Teachers set for industrial action over meetings

Teaching unions deny their boycott will affect children's education

Members of the UK's largest teaching union are preparing to step up industrial action after the government issued schools with guidelines on cutting paperwork and the number of after-school meetings.

The National Union of Teachers has advised its members to take a range of non-strike action if headteachers do not interpret the guidelines to their liking.

This includes refusing to chase up absent pupils, process examination marks, rewrite policy statements for imminent inspections, or carry out tasks such as writing letters and bulk photocopying.

The rival National Association of Schoolmasters and Union of Women Teachers is already taking similar action.

Sticking point

The Department for Education and Employment decided to issue its draft circular on reducing classroom bureaucracy after talks with teaching unions broke down in May.

A key sticking point was the number of after-school meetings that teachers would be expected to attend.

This issue is left open in the circular, which advises that the "quality and frequency of meetings should be regularly reviewed", so the National Union of Teachers has advised members to take industrial action if they are called on by headteachers to attend more than one meeting per week.


[ image: Doug McAvoy: school-by-school approach]
Doug McAvoy: school-by-school approach
The circular also suggests that school documents should be kept short, pupil reports should be concise, and that clerical support should be employed for routine tasks.

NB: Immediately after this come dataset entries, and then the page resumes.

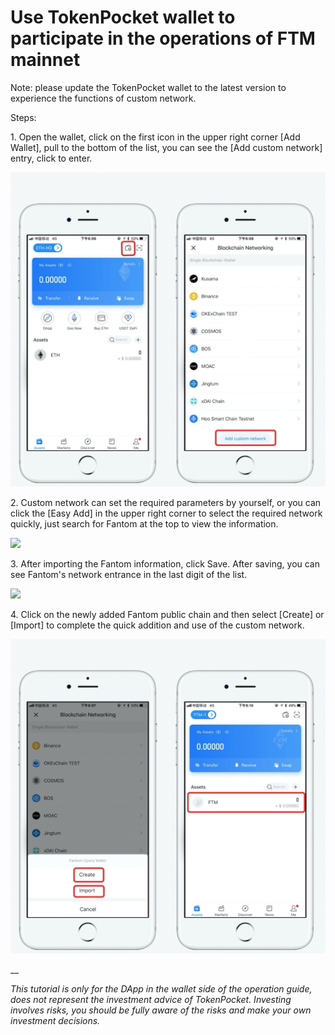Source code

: # Use TokenPocket wallet to participate in the operations of FTM mainnet

Note: please update the TokenPocket wallet to the latest version to experience the functions of custom network.

Steps:&#x20;

1\. Open the wallet, click on the first icon in the upper right corner \[Add Wallet], pull to the bottom of the list, you can see the \[Add custom network] entry, click to enter.&#x20;

![](<../../.gitbook/assets/1 (24).png>)



2\. Custom network can set the required parameters by yourself, or you can click the \[Easy Add] in the upper right corner to select the required network quickly, just search for Fantom at the top to view the information.

![](https://tp-statics.tokenpocket.pro/token/tokenpocket-1620057651848.jpg)



3\. After importing the Fantom information, click Save. After saving, you can see Fantom's network entrance in the last digit of the list.

![](https://tp-statics.tokenpocket.pro/token/tokenpocket-1620057761809.jpg)



4\. Click on the newly added Fantom public chain and then select \[Create] or \[Import] to complete the quick addition and use of the custom network.

![](<../../.gitbook/assets/2 (17).png>)

__

_This tutorial is only for the DApp in the wallet side of the operation guide, does not represent the investment advice of TokenPocket. Investing involves risks, you should be fully aware of the risks and make your own investment decisions._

Doug McAvoy, the union's general secretary, said: "Industrial action will be taken on a school-by-school basis.

"If the circular is interpreted to mean there should be no more than one after-school meeting a week, no action will take place in that particular school. It is up to individual heads."

The unions have said their boycott of paperwork and other tasks will not affect children's education, but the Education Secretary, David Blunkett, takes the opposite view.

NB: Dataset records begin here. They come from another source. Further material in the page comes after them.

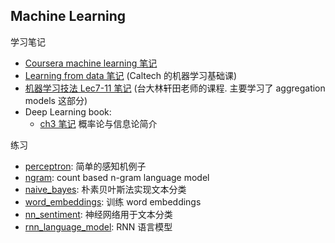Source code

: ## Machine Learning

学习笔记
- [Coursera machine learning 笔记](coursera_machine_learning/coursera_machine_learning_notes.md)
- [Learning from data 笔记](learning_from_data/Learning_From_Data_notes.md) (Caltech 的机器学习基础课)
- [机器学习技法 Lec7-11 笔记](machine_learning_techniques/machine_learning_techniques_notes.md) (台大林轩田老师的课程. 主要学习了 aggregation models 这部分)
- Deep Learning book:
  + [ch3 笔记](deep_learning_book/dlbook_ch3_prob.md) 概率论与信息论简介

练习
* [perceptron](perceptron/perceptron.ipynb): 简单的感知机例子
* [ngram](ngram/): count based n-gram language model
* [naive_bayes](naive_bayes/naive_bayes_sentiment.ipynb): 朴素贝叶斯法实现文本分类
* [word_embeddings](word_embeddings/word_embeddings.ipynb): 训练 word embeddings
* [nn_sentiment](nn_sentiment/): 神经网络用于文本分类
* [rnn_language_model](rnn_language_model/): RNN 语言模型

'Real and practical effect'

As the circular was launched on Monday, Mr Blunkett said, "Teachers should be able to concentrate on pupils' work not paperwork.

"Today's announcements will have a real and practical effect which should be widely welcomed in schools throughout the country.

"I believe that guidelines are the best way to proceed. It should be a matter for headteachers and schools to decide, with the help of such guidance, how to make the best use of meeting time and how to avoid needless management meetings for classroom teachers."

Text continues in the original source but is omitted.